Like iPaaS, our cloud integration platform features increased flexibility to help enterprises integrate ever-growing numbers of cloud applications and data sources. But that’s where the similarity ends and, not coincidentally, where the exciting stuff begins. For example, one of the major differentiators that sets us apart from iPaaS vendors is our delivery method: we deliver integration as fully managed services whereas iPaaS touts an ‘easy’ do-it-yourself approach to integration.

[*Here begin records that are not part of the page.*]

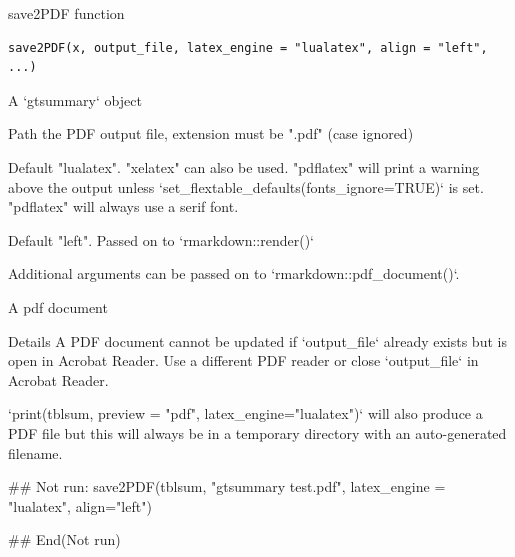 \documentclass[a4paper]{book}
\begin{document}
%
\begin{Description}
save2PDF function
\end{Description}
%
\begin{Usage}
\begin{verbatim}
save2PDF(x, output_file, latex_engine = "lualatex", align = "left", ...)
\end{verbatim}
\end{Usage}
%
\begin{Arguments}
\begin{ldescription}
\item[\code{x}] A `gtsummary` object

\item[\code{output\_file}] Path the PDF output file, extension must be ".pdf" (case ignored)

\item[\code{latex\_engine}] Default "lualatex". "xelatex" can also be used. "pdflatex"
will print a warning above the output unless `set\_flextable\_defaults(fonts\_ignore=TRUE)`
is set. "pdflatex" will always use a serif font.

\item[\code{align}] Default "left". Passed on to `rmarkdown::render()`

\item[\code{...}] Additional arguments can be passed on to `rmarkdown::pdf\_document()`.
\end{ldescription}
\end{Arguments}
%
\begin{Value}
A pdf document
\end{Value}
%
\begin{Section}{Details}
A PDF document cannot be updated if `output\_file` already
exists but is open in Acrobat Reader. Use  a different PDF reader or close
`output\_file` in Acrobat Reader.

`print(tblsum, preview = "pdf", latex\_engine="lualatex")` will also produce
a PDF file but this will always be in a temporary directory with an auto-generated
filename.
\end{Section}
%
\begin{Examples}
\begin{ExampleCode}
## Not run: 
save2PDF(tblsum, "gtsummary test.pdf", latex_engine = "lualatex", align="left")

## End(Not run)
\end{ExampleCode}
\end{Examples}
\printindex{}
\end{document}
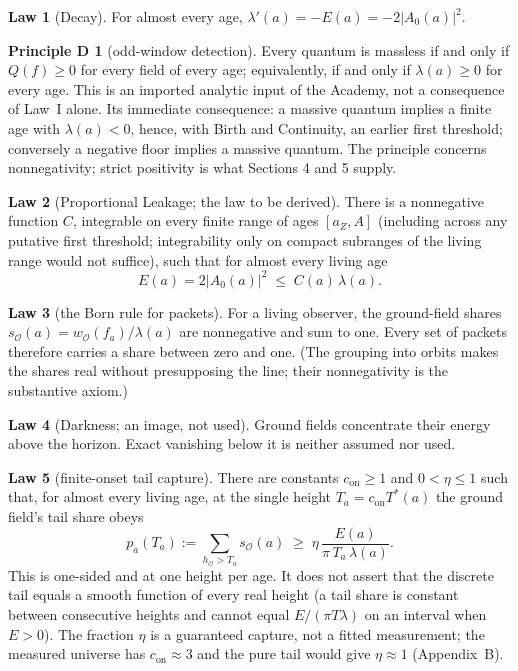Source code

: \documentclass[11pt]{article}
\theoremstyle{definition}
\newtheorem{law}{Law}
\newtheorem*{principle}{Principle D}
\theoremstyle{remark}
\newcommand{\Tst}{T^{*}}
\newcommand{\con}{c_{\mathrm{on}}}
\begin{document}
\begin{law}[Decay]\label{law:decay}
For almost every age, $\lambda'(a)=-E(a)=-2|A_0(a)|^2$.
\end{law}

\begin{principle}[odd-window detection]
Every quantum is massless if and only if $Q(f)\ge0$ for every field of every age; equivalently, if and only if $\lambda(a)\ge0$ for every age. This is an imported analytic input of the Academy, not a consequence of Law~I alone. Its immediate consequence: a massive quantum implies a finite age with $\lambda(a)<0$, hence, with Birth and Continuity, an earlier first threshold; conversely a negative floor implies a massive quantum. The principle concerns nonnegativity; strict positivity is what Sections 4 and 5 supply.
\end{principle}

\begin{law}[Proportional Leakage; the law to be derived]\label{law:leak}
There is a nonnegative function $C$, integrable on every finite range of ages $[a_Z,A]$ (including across any putative first threshold; integrability only on compact subranges of the living range would not suffice), such that for almost every living age
\[
E(a)=2|A_0(a)|^2\;\le\;C(a)\,\lambda(a).
\]
\end{law}

\begin{law}[the Born rule for packets]\label{law:born}
For a living observer, the ground-field shares $s_{\mathcal O}(a)=w_{\mathcal O}(f_a)/\lambda(a)$ are nonnegative and sum to one. Every set of packets therefore carries a share between zero and one. (The grouping into orbits makes the shares real without presupposing the line; their nonnegativity is the substantive axiom.)
\end{law}

\begin{law}[Darkness; an image, not used]\label{law:dark}
Ground fields concentrate their energy above the horizon. Exact vanishing below it is neither assumed nor used.
\end{law}

\begin{law}[finite-onset tail capture]\label{law:capture}
There are constants $\con\ge1$ and $0<\eta\le1$ such that, for almost every living age, at the single height $T_a=\con\Tst(a)$ the ground field's tail share obeys
\[
p_a(T_a):=\sum_{h_{\mathcal O}>T_a}s_{\mathcal O}(a)\;\ge\;\eta\,\frac{E(a)}{\pi\,T_a\,\lambda(a)} .
\]
This is one-sided and at one height per age. It does not assert that the discrete tail equals a smooth function of every real height (a tail share is constant between consecutive heights and cannot equal $E/(\pi T\lambda)$ on an interval when $E>0$). The fraction $\eta$ is a guaranteed capture, not a fitted measurement; the measured universe has $\con\approx3$ and the pure tail would give $\eta\approx1$ (Appendix~B).
\end{law}
\end{document}
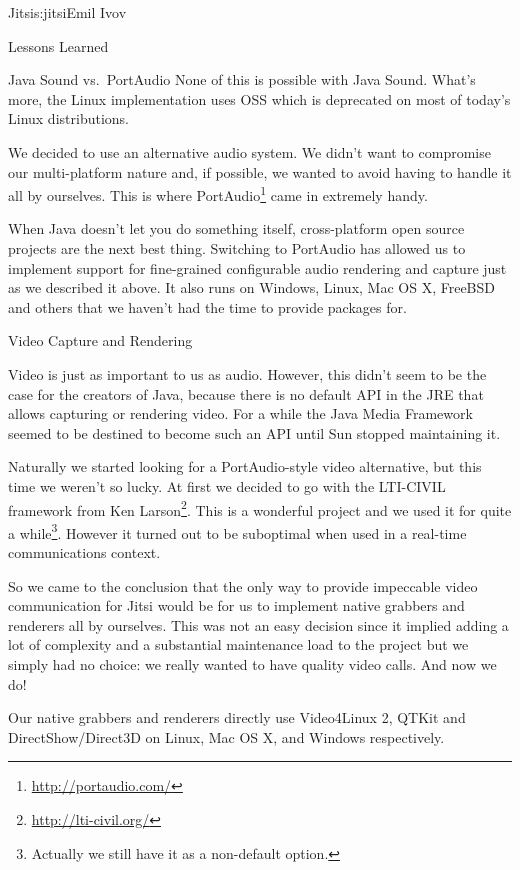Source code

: \begin{aosachapter}{Jitsi}{s:jitsi}{Emil Ivov}
\begin{aosasect1}{Lessons Learned}
\begin{aosasect2}{Java Sound vs.\ PortAudio}
None of this is possible with Java Sound. What's more, the Linux
implementation uses OSS which is deprecated on most of today's Linux
distributions.

We decided to use an alternative audio system. We didn't want to
compromise our multi-platform nature and, if possible, we wanted to
avoid having to handle it all by ourselves. This is where 
PortAudio\footnote{\url{http://portaudio.com/}} came in extremely handy.

When Java doesn't let you do something itself, cross-platform open
source projects are the next best thing. Switching to PortAudio has
allowed us to implement support for fine-grained configurable audio
rendering and capture just as we described it above. It also runs on
Windows, Linux, Mac OS X, FreeBSD and others that we haven't had the
time to provide packages for.

\end{aosasect2}

\begin{aosasect2}{Video Capture and Rendering}

Video is just as important to us as audio. However, this didn't seem
to be the case for the creators of Java, because there is no default
API in the JRE that allows capturing or rendering video. For a while
the Java Media Framework seemed to be destined to become such an API
until Sun stopped maintaining it.

Naturally we started looking for a PortAudio-style video alternative,
but this time we weren't so lucky. At first we decided to go with the
LTI-CIVIL framework from Ken
Larson\footnote{\url{http://lti-civil.org/}}. This is a wonderful
project and we used it for quite a while\footnote{Actually we still have it as
a non-default option.}. However it turned out to be suboptimal
when used in a real-time communications context.

So we came to the conclusion that the only way to provide impeccable
video communication for Jitsi would be for us to implement native
grabbers and renderers all by ourselves. This was not an easy decision
since it implied adding a lot of complexity and a substantial
maintenance load to the project but we simply had no choice: we really
wanted to have quality video calls. And now we do!

Our native grabbers and renderers directly use Video4Linux 2, QTKit
and DirectShow/Direct3D on Linux, Mac OS X, and Windows respectively.

\end{aosasect2}


\end{aosasect1}
\end{aosachapter}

This shift, while it may seem small at its surface, is really quite revolutionary. By moving the burden of day-to-day integration development and maintenance from the enterprise to Liaison, we’re able to solve problems that iPaaS can’t, including:
- IT resource scarcity
- End-to-end compliance & risk management
- Self-service access to quality, harmonized data
In my opinion, these are the real problems facing businesses. And iPaaS misses the mark by focusing strictly on ‘productivity’ tools and hosting. This amounts to working on the wrong problems because the ever-growing complexity of data and end-to-end compliance/risk management will always outstrip an enterprise’s ability to keep pace. In fact, although some iPaaS vendors provide a measure of technology modernization, they also perpetuate the same do-it-yourself integration model (i.e. ESB, EAI, ETL, etc.) that is failing them today.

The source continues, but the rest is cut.